- **TRY IT**: Return every line of the entries that includes the word "enabled".

Dataset entries
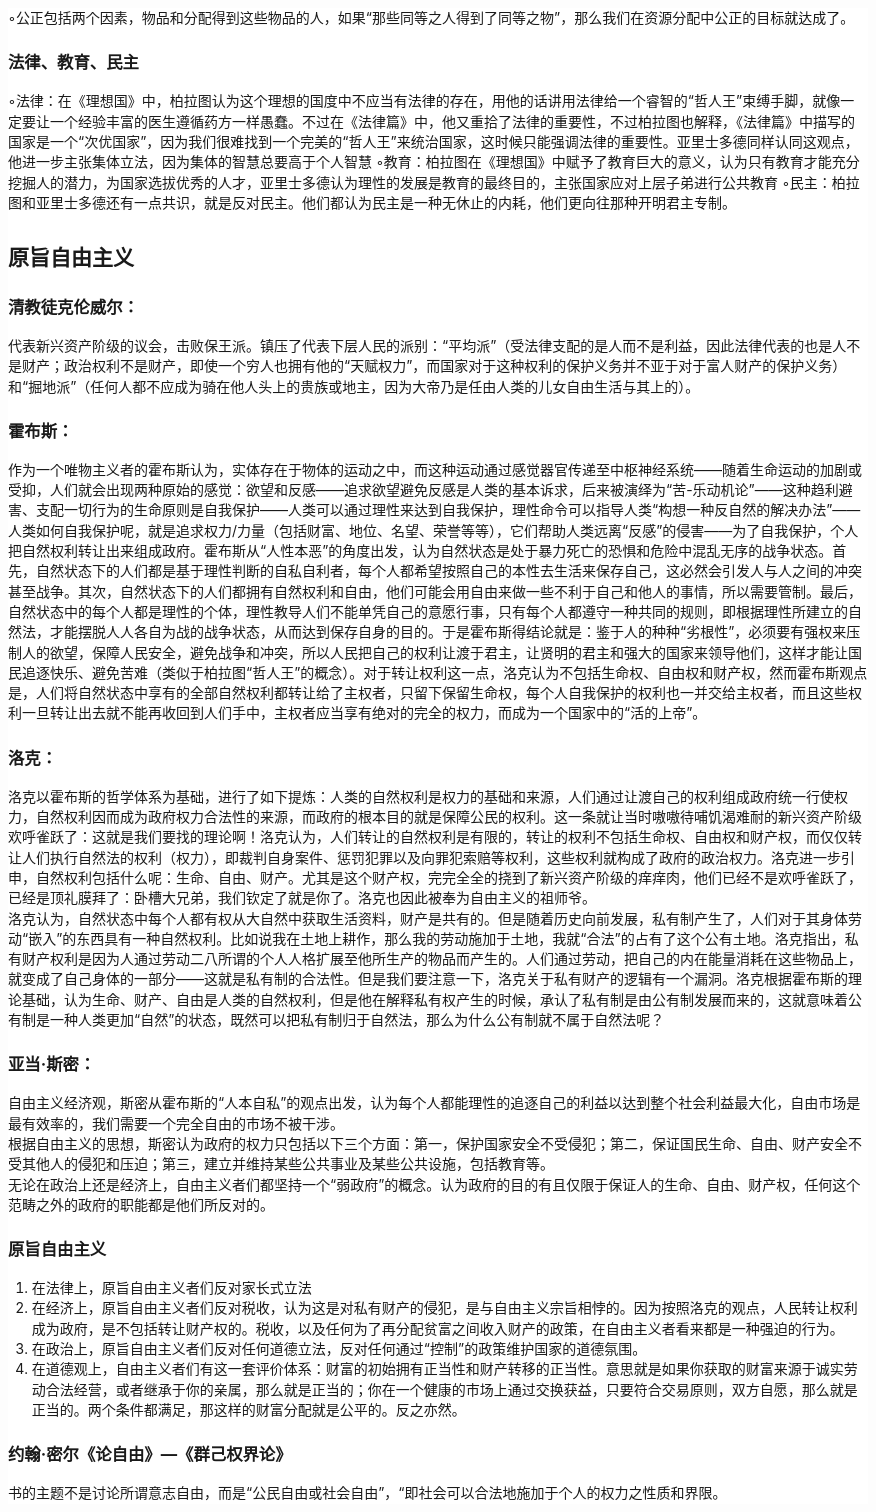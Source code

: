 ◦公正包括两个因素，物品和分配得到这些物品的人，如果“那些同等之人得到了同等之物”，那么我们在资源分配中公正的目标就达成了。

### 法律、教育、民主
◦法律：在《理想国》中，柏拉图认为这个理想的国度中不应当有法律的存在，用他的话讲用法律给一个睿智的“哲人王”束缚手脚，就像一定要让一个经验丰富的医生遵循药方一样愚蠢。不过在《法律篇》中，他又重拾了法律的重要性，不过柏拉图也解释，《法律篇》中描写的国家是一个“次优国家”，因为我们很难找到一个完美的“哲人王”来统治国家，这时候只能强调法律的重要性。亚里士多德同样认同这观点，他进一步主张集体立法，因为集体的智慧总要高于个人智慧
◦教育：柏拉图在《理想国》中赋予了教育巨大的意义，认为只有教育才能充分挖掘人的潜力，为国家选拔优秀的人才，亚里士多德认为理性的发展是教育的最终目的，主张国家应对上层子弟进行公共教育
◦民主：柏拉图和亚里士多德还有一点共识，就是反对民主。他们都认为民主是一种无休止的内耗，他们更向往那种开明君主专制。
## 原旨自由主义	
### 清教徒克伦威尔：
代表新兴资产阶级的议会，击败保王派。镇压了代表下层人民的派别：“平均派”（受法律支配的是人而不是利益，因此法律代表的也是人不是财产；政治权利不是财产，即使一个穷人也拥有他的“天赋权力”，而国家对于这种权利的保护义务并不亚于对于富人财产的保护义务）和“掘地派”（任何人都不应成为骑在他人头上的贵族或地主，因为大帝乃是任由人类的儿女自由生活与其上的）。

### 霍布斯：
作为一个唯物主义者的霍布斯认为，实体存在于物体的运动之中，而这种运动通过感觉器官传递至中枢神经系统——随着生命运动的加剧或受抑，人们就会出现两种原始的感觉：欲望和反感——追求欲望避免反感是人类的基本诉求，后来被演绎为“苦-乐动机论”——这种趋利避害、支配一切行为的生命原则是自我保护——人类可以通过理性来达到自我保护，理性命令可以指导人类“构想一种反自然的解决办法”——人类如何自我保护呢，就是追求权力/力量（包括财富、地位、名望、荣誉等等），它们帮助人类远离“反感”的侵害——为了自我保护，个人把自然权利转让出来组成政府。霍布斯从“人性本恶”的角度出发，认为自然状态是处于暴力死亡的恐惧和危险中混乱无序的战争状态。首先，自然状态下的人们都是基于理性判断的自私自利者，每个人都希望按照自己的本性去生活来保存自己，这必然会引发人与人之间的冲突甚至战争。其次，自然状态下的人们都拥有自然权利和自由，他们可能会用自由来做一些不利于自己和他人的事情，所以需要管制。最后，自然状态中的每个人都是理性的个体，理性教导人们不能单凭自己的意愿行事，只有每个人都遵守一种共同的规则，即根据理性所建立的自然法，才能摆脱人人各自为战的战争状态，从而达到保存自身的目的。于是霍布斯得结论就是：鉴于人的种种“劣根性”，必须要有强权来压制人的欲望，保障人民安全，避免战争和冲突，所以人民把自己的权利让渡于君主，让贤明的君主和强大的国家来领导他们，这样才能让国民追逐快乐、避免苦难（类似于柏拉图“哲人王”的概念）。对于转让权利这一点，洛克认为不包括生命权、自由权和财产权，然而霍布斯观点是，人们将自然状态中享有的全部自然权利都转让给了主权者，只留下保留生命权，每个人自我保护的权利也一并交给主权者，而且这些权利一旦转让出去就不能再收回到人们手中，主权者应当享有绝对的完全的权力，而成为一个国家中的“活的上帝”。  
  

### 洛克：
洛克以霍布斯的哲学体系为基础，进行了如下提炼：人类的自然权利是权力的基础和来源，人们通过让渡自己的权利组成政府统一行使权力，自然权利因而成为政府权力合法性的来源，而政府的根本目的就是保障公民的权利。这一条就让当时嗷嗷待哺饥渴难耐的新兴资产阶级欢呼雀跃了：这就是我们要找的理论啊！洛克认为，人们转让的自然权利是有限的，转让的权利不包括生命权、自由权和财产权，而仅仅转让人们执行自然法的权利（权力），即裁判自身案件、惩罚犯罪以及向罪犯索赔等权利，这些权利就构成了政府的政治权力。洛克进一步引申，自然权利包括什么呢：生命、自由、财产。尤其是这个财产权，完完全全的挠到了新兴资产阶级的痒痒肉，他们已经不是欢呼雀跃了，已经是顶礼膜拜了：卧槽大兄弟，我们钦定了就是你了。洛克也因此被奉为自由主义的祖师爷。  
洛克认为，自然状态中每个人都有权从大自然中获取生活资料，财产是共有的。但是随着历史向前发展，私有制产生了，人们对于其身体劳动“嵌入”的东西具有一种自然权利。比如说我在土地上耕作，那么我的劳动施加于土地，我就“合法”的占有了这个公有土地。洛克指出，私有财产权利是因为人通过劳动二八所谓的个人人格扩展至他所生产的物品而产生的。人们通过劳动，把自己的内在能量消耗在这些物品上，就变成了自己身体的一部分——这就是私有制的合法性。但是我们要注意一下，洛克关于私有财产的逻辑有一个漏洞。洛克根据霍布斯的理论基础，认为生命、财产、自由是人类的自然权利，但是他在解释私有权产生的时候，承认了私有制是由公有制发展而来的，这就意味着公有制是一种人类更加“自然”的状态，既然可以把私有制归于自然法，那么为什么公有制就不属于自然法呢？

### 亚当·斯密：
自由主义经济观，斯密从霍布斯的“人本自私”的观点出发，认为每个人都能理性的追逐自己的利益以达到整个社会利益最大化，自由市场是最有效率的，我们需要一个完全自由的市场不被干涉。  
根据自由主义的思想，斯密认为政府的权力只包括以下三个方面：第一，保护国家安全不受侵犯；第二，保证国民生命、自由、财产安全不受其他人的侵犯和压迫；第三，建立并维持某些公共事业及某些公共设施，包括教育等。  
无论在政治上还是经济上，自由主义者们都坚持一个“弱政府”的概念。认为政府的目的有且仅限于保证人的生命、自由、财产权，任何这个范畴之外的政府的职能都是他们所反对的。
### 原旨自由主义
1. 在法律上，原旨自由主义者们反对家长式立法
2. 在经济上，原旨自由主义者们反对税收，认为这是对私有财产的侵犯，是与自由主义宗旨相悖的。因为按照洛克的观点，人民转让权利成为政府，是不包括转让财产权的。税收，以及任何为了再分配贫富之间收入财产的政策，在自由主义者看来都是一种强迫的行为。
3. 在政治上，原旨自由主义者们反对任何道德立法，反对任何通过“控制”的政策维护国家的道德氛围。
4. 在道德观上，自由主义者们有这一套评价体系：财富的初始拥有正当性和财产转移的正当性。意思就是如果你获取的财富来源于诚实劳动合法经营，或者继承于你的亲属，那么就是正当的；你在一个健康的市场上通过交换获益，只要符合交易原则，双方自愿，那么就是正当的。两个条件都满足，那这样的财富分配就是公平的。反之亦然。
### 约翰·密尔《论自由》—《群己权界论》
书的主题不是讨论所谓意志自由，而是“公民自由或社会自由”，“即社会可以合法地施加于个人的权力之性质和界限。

--

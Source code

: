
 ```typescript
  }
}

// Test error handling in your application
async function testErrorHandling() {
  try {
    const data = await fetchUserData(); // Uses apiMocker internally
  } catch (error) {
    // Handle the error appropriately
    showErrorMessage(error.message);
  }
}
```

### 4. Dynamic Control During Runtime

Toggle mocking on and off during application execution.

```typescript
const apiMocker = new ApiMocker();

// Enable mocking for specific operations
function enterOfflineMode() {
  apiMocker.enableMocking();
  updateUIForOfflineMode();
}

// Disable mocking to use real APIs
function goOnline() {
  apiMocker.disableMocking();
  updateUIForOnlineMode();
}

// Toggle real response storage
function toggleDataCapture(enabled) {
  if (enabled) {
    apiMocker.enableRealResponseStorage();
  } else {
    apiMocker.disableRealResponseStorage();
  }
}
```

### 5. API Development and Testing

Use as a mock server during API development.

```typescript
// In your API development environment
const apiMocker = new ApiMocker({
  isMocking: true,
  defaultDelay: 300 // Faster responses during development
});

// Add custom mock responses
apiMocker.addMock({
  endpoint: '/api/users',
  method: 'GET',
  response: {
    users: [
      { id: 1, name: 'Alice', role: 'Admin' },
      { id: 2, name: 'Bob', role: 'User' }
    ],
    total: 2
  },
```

- **RESULT BELOW**:
function toggleDataCapture(enabled) {
  if (enabled) {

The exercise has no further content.